__Aim of the exercise__. Scan the entries for "peut". Every line that holds it is to be copied.

Plain-text document sources

◇ ◇ ◇

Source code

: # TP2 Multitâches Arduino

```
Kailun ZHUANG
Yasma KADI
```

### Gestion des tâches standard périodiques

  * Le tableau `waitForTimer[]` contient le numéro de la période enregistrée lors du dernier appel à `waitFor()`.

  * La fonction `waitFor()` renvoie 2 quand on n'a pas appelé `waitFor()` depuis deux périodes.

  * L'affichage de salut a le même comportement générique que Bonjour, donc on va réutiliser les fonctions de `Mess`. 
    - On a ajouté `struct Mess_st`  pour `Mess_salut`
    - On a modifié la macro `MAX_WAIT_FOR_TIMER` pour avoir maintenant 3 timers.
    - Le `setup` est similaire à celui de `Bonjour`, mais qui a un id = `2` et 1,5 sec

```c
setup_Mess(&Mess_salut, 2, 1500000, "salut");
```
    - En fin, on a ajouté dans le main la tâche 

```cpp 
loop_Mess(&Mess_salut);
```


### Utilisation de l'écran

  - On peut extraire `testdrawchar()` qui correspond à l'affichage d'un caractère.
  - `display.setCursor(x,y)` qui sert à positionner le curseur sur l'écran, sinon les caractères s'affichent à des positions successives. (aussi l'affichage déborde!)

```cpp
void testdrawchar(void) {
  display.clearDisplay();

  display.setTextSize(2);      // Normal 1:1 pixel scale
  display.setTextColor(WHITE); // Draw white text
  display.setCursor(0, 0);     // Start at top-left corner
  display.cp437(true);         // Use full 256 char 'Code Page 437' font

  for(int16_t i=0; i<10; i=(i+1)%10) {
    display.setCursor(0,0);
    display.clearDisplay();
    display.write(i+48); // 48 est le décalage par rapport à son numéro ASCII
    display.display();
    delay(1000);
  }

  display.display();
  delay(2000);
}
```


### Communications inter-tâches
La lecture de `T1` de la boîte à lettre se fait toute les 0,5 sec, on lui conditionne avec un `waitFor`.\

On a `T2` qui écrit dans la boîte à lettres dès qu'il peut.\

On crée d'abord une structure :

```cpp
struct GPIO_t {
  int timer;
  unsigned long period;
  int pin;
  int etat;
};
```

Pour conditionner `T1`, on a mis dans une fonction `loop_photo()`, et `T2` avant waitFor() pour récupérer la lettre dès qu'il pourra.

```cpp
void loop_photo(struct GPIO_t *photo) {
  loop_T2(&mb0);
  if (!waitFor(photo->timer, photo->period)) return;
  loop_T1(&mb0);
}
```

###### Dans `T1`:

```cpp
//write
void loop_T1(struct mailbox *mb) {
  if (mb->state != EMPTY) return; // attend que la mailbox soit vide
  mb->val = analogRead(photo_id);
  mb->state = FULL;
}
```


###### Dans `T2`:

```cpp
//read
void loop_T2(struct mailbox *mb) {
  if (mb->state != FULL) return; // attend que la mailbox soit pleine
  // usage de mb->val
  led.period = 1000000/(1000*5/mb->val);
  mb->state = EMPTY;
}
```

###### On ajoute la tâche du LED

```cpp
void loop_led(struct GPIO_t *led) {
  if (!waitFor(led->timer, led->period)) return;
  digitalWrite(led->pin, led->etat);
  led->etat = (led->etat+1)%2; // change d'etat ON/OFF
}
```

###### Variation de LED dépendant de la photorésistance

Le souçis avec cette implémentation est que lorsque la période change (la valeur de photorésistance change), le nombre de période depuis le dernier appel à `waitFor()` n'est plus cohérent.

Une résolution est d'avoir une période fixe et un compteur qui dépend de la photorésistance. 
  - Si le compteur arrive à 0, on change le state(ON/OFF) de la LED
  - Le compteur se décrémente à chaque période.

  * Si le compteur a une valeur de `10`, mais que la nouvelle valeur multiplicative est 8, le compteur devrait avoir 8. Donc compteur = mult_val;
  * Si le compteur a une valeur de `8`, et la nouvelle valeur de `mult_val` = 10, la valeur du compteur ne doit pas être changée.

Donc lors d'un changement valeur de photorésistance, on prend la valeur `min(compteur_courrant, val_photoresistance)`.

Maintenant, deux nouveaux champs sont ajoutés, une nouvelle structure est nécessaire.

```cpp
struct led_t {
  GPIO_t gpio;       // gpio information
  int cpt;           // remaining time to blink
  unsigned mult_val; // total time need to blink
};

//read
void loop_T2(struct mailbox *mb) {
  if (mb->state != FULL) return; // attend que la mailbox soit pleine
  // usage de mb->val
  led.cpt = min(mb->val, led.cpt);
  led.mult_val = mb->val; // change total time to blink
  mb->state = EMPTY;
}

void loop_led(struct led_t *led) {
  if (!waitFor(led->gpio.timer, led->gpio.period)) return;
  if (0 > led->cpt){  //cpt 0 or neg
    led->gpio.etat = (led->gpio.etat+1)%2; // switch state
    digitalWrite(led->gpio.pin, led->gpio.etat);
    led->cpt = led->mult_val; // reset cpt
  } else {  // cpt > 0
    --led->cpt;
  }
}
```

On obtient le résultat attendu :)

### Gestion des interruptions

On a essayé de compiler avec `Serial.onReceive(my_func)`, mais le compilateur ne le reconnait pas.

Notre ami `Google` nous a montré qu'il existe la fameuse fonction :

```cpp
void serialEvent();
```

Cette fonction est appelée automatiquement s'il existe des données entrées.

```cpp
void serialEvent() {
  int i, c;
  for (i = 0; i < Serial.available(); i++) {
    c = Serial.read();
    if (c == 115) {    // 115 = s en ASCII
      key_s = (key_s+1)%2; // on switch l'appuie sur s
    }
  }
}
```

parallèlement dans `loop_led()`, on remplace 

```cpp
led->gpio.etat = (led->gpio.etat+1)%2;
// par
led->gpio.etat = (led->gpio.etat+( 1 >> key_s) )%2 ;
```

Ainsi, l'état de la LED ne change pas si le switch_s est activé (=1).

◇ ◇ ◇

__Exercise response__.
  - On peut extraire `testdrawchar()` qui correspond à l'affichage d'un caractère.
On a `T2` qui écrit dans la boîte à lettres dès qu'il peut.\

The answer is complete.